【明治の英傑たち】江藤新平(3)挫折した維新の理想とは

江藤の鋭い理念は、権力の頂点を極めた藩閥権力にも向けられた。

陸軍省の御用商人であった山城屋和助に対する巨額な公金貸付事件では、陸軍大輔・山縣有朋の政治生命を脅かした。

山城屋は奇兵隊の出身で維新後は商人となり、兵部省への物品納入を一手に引き受けて莫大な利益を得ていた。

さらに生糸相場に手を出した山城屋は、投資の元金として陸軍省の公金を借り受けて生糸輸出を名目に渡仏し、贅沢の限りを尽くしていた。

外務卿副島種臣は山城屋の疑惑を江藤に伝達し、江藤は軍事力で山城屋の摘発を行おうとした陸軍少将・桐野利秋を制して、司直の手で事件の解明を進めた。

事件は帰国した山城屋が陸軍省内で割腹自殺を遂げたことで闇に葬られたが、追求を受けた山縣は一時的に失脚し、江藤は事件を摘発した張本人として長州閥の反感を買うことになった。

行政による不正との対決

山城屋が自殺した頃、司法省の予算をめぐって江藤と大蔵卿・井上馨との対立も発生していた。

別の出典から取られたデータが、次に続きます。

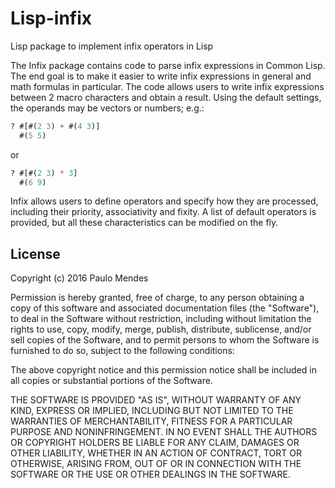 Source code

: # Lisp-infix
Lisp package to implement infix operators in Lisp

The Infix package contains code to parse infix expressions in Common Lisp. The end goal is to make it easier to write infix expressions in general and math formulas in particular. The code allows users to write infix expressions between 2 macro characters and obtain a result. Using the default settings, the operands may be vectors or numbers; e.g.:

```lisp
? #[#(2 3) + #(4 3)]
  #(5 5)
```
or
```lisp
? #[#(2 3) * 3]
  #(6 9)
```

Infix allows users to define operators and specify how they are processed, including their priority, associativity and fixity. A list of default operators is provided, but all these characteristics can be modified on the fly.

## License

Copyright (c) 2016 Paulo Mendes

Permission is hereby granted, free of charge, to any person obtaining a copy
of this software and associated documentation files (the "Software"), to deal
in the Software without restriction, including without limitation the rights
to use, copy, modify, merge, publish, distribute, sublicense, and/or sell
copies of the Software, and to permit persons to whom the Software is
furnished to do so, subject to the following conditions:

The above copyright notice and this permission notice shall be included in all
copies or substantial portions of the Software.

THE SOFTWARE IS PROVIDED "AS IS", WITHOUT WARRANTY OF ANY KIND, EXPRESS OR
IMPLIED, INCLUDING BUT NOT LIMITED TO THE WARRANTIES OF MERCHANTABILITY,
FITNESS FOR A PARTICULAR PURPOSE AND NONINFRINGEMENT. IN NO EVENT SHALL THE
AUTHORS OR COPYRIGHT HOLDERS BE LIABLE FOR ANY CLAIM, DAMAGES OR OTHER
LIABILITY, WHETHER IN AN ACTION OF CONTRACT, TORT OR OTHERWISE, ARISING FROM,
OUT OF OR IN CONNECTION WITH THE SOFTWARE OR THE USE OR OTHER DEALINGS IN THE
SOFTWARE.
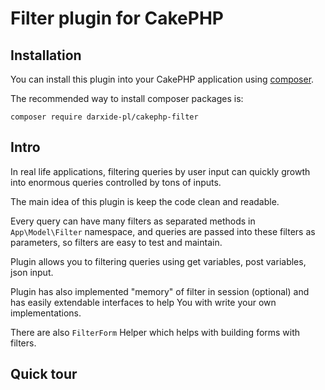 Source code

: # Filter plugin for CakePHP

## Installation

You can install this plugin into your CakePHP application using [composer](https://getcomposer.org).

The recommended way to install composer packages is:

```
composer require darxide-pl/cakephp-filter
```

## Intro 

In real life applications, filtering queries by user input can quickly growth into enormous queries controlled by tons of inputs. 

The main idea of this plugin is keep the code clean and readable. 

Every query can have many filters as separated methods in `App\Model\Filter` namespace, and queries are passed into these filters as parameters, so filters are easy to test and maintain.

Plugin allows you to filtering queries using get variables, post variables, json input. 

Plugin has also implemented "memory" of filter in session (optional) and has easily extendable interfaces to help You with write your own implementations.

There are also `FilterForm` Helper which helps with building forms with filters.


## Quick tour

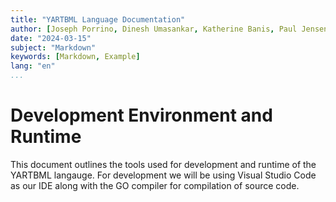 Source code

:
 ```yaml
---
title: "YARTBML Language Documentation"
author: [Joseph Porrino, Dinesh Umasankar, Katherine Banis, Paul Jensen]
date: "2024-03-15"
subject: "Markdown"
keywords: [Markdown, Example]
lang: "en"
...
```


# Development Environment and Runtime

This document outlines the tools used for development and runtime of the YARTBML langauge. For development we will be using Visual Studio Code as our IDE along with the GO compiler for compilation of source code.
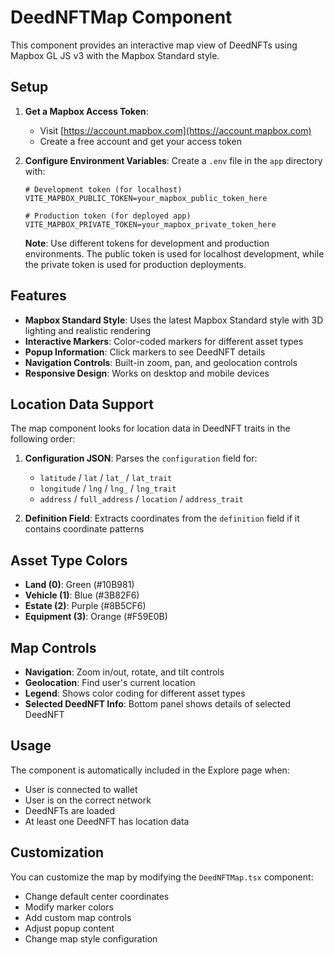 # DeedNFTMap Component

This component provides an interactive map view of DeedNFTs using Mapbox GL JS v3 with the Mapbox Standard style.

## Setup

1. **Get a Mapbox Access Token**: 
   - Visit [https://account.mapbox.com](https://account.mapbox.com)
   - Create a free account and get your access token

2. **Configure Environment Variables**:
   Create a `.env` file in the `app` directory with:
   ```
   # Development token (for localhost)
   VITE_MAPBOX_PUBLIC_TOKEN=your_mapbox_public_token_here
   
   # Production token (for deployed app)
   VITE_MAPBOX_PRIVATE_TOKEN=your_mapbox_private_token_here
   ```
   
   **Note**: Use different tokens for development and production environments. The public token is used for localhost development, while the private token is used for production deployments.

## Features

- **Mapbox Standard Style**: Uses the latest Mapbox Standard style with 3D lighting and realistic rendering
- **Interactive Markers**: Color-coded markers for different asset types
- **Popup Information**: Click markers to see DeedNFT details
- **Navigation Controls**: Built-in zoom, pan, and geolocation controls
- **Responsive Design**: Works on desktop and mobile devices

## Location Data Support

The map component looks for location data in DeedNFT traits in the following order:

1. **Configuration JSON**: Parses the `configuration` field for:
   - `latitude` / `lat` / `lat_` / `lat_trait`
   - `longitude` / `lng` / `lng_` / `lng_trait`
   - `address` / `full_address` / `location` / `address_trait`

2. **Definition Field**: Extracts coordinates from the `definition` field if it contains coordinate patterns

## Asset Type Colors

- **Land (0)**: Green (#10B981)
- **Vehicle (1)**: Blue (#3B82F6)
- **Estate (2)**: Purple (#8B5CF6)
- **Equipment (3)**: Orange (#F59E0B)

## Map Controls

- **Navigation**: Zoom in/out, rotate, and tilt controls
- **Geolocation**: Find user's current location
- **Legend**: Shows color coding for different asset types
- **Selected DeedNFT Info**: Bottom panel shows details of selected DeedNFT

## Usage

The component is automatically included in the Explore page when:
- User is connected to wallet
- User is on the correct network
- DeedNFTs are loaded
- At least one DeedNFT has location data

## Customization

You can customize the map by modifying the `DeedNFTMap.tsx` component:

- Change default center coordinates
- Modify marker colors
- Add custom map controls
- Adjust popup content
- Change map style configuration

裁判所の全国設置を計画する江藤司法卿と、学制による学校建設を行う大木文部卿の予算は、それぞれ半額の46万円と100万円に抑えられたのに対して、陸軍省の予算額は山城屋事件にも関わらず満額の800万円が認められた。

長州閥の誼をもつ井上と山縣との間に、何らかの合意があったことは明らかであった。

江藤と大木はこれに抗議したが、井上は自邸に引きこもって政務を放棄し、政府は混乱を来たした。

これに対して、江藤は「国の富強」を求めるためには「国民の安堵」を保障する法制度が不可欠であることを説き、三条実美に予算案が認められないのであれば辞職すると迫った。結果として大蔵省の歳入見込が過少であることが分かり、井上は面目を失った。

辞任を決意した井上は、鉱山経営を行うことを考えたと見え、盛岡藩が借財していた豪商村井茂兵衛の債権を無理矢理債務と読み替えて、同人の財産である尾去沢銅山を没収し、自家の出入り商人岡田平蔵に破格値で払い下げさせた。

山には「従四位井上馨所有」との札を建てたため、村井は井上の非法を司法省に訴え、検事は井上の身柄拘束を正院に願い出た。

これらの顛末を受けて、江藤は大木らと共に参議として正院に移り、参議によって構成される内閣で太政官制を強化する改革を行うのである。

さらに江藤は、行政官の横暴を阻止するために「司法省布達第46号」を出して行政裁判の道を開いた。

これによって「小野組転籍事件」(有力商人の小野組が東京転籍を願い出たのに対し、減収を恐れた京都府が強圧的に妨害した事件)などが発覚し、長州の槙村正直ら京都府の行政官が拘置されるという事態を招いた。

江藤による内政の掌握と厳正な「法治」の適用は、政府の中枢である藩閥勢力にとって脅威となっていた。

陰謀により処刑される

明治6年の政変による西郷・江藤らの下野は、このような状況で起された。政変を強引に主導した大久保利通は、内治優先を主唱しながら、その実は江藤に対する警戒心を露わにしていたのである。

下野した江藤は、次の政治課題を国会開設に定め、板垣退助らと共に民撰議院設立建白書に名を連ねていた。

だが板垣らの助言を聴かずに佐賀へ帰った江藤は、大久保の命を受けた県令・岩村高俊(いわむら・たかとし)に挑発され、佐賀の乱の首魁として梟首された。享年41歳。

木戸や岩倉の助命嘆願を無視し、江藤の整えた法を破っての大久保による独断処刑であった。

大久保による独裁の開始は維新政府の状況を一変させ、江藤の望んだ法治と分権による維新国家の形成は、後景へと遠のいたのである。

日清・日露戦争の後、来島恒喜と親しかった玄洋社員・的野半介(まとの・はんすけ)の尽力によって江藤の名誉回復が図られ、その維新における功績は称えられた。

19世紀の日本が独立不羈への過酷な試練を課せられるなか、大久保ら維新官僚の独裁は必要であったかもしれない。

しかし現代においてなお行政偏重の日本に生きる筆者は、江藤が生きていれば描いたであろう、もうひとつの維新国家に思いを馳せる瞬間も少なくないのである。